## Work instruction
Among the records below, which lines contain the string "charts"? Report them.

Saved entries
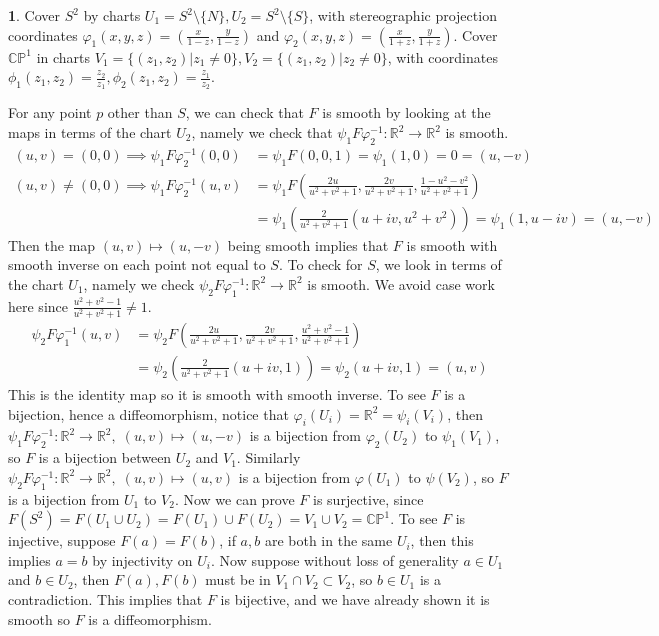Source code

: \documentclass[10.5pt]{article}
\theoremstyle{definition}
\newtheorem{pb}{}
\newcommand{\set}[1]{\{#1\}}
\newcommand{\vp}{\varphi}
\begin{document}
    \begin{pb}

        Cover \(S^2\) by charts \(U_1 = S^2 \setminus \set{N}, U_2 = S^2 \setminus \set{S}\), with stereographic projection coordinates
        \(\varphi_1(x,y,z) = (\frac{x}{1-z},\frac{y}{1-z})\) and \(\varphi_2(x,y,z) = (\frac{x}{1+z},\frac{y}{1+z})\).
        Cover \(\mathbb{CP}^1\) in charts \(V_1 = \set{(z_1,z_2)\vert z_1 \neq 0}, V_2 = \set{(z_1,z_2)\vert z_2 \neq 0}\), with coordinates
        \(\phi_1(z_1,z_2) = \frac{z_2}{z_1}, \phi_2(z_1,z_2) = \frac{z_1}{z_2}\).

        For any point \(p\) other than \(S\), we can check that \(F\) is smooth by looking at the maps in terms of the chart \(U_2\),
        namely we check that \(\psi_1F\vp_2^{-1}: \mathbb{R}^2 \to \mathbb{R}^2\) is smooth.
        \begin{align*}
            (u,v) = (0,0) \implies \psi_1 F\vp_2^{-1}(0,0) &= \psi_1 F(0,0,1) = \psi_1(1,0) = 0 = (u,-v) \\
            (u,v) \neq (0,0) \implies \psi_1 F\vp_2^{-1}(u,v) &= \psi_1F(\frac{2u}{u^2 + v^2 + 1},\frac{2v}{u^2 + v^2 + 1},\frac{1-u^2-v^2}{u^2 + v^2 + 1}) \\
            &=\psi_1\left(\frac{2}{u^2+v^2+1}(u + iv, u^2+v^2)\right) = \psi_1(1,u-iv) = (u,-v)
        \end{align*}
        Then the map \((u,v) \mapsto (u,-v)\) being smooth implies that \(F\) is smooth with smooth inverse on each point not equal to \(S\).
        To check for \(S\), we look in terms of the chart \(U_1\), namely we check \(\psi_2F\vp_1^{-1}: \mathbb{R}^2 \to \mathbb{R}^2\) is smooth.
        We avoid case work here since \(\frac{u^2 + v^2 - 1}{u^2 + v^2 + 1} \neq 1\).
        \begin{align*}
            \psi_2F\vp_1^{-1}(u,v) &= \psi_2F\left(\frac{2u}{u^2+v^2+1},\frac{2v}{u^2+v^2+1},\frac{u^2+v^2-1}{u^2+v^2+1}\right) \\
            &= \psi_2\left(\frac{2}{u^2+v^2+1}(u+iv,1)\right) = \psi_2(u+iv,1) = (u,v)
        \end{align*}
        This is the identity map so it is smooth with smooth inverse. To see \(F\) is a bijection, hence a diffeomorphism, notice that
        \(\vp_i(U_i) = \mathbb{R}^2 = \psi_i(V_i)\), then \(\psi_1F\vp_2^{-1}: \mathbb{R}^2 \to \mathbb{R}^2, \; (u,v) \mapsto (u,-v)\) is a bijection from
        \(\vp_2(U_2)\) to \(\psi_1(V_1)\), so \(F\) is a bijection between \(U_2\) and \(V_1\). Similarly 
        \(\psi_2F\vp_1^{-1}: \mathbb{R}^2 \to \mathbb{R}^2, \; (u,v) \mapsto (u,v)\) is a bijection from \(\vp(U_1)\) to \(\psi(V_2)\),
        so \(F\) is a bijection from \(U_1\) to \(V_2\).
        Now we can prove \(F\) is surjective, since \(F(S^2) = F(U_1 \cup U_2) = F(U_1) \cup F(U_2) = V_1 \cup V_2 = \mathbb{CP}^1\). To see \(F\) is injective,
        suppose \(F(a) = F(b)\), if \(a,b\) are both in the same \(U_i\), then this implies \(a = b\) by injectivity on \(U_i\). Now suppose without loss of generality \(a \in U_1\)
        and \(b \in U_2\), then \(F(a), F(b)\) must be in \(V_1 \cap V_2 \subset V_2\), so \(b \in U_1\) is a contradiction. This implies that \(F\) is bijective, and we have already shown it is smooth
        so \(F\) is a diffeomorphism.
    \end{pb}
\end{document}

## Solution for this problem
        Cover \(S^2\) by charts \(U_1 = S^2 \setminus \set{N}, U_2 = S^2 \setminus \set{S}\), with stereographic projection coordinates
        Cover \(\mathbb{CP}^1\) in charts \(V_1 = \set{(z_1,z_2)\vert z_1 \neq 0}, V_2 = \set{(z_1,z_2)\vert z_2 \neq 0}\), with coordinates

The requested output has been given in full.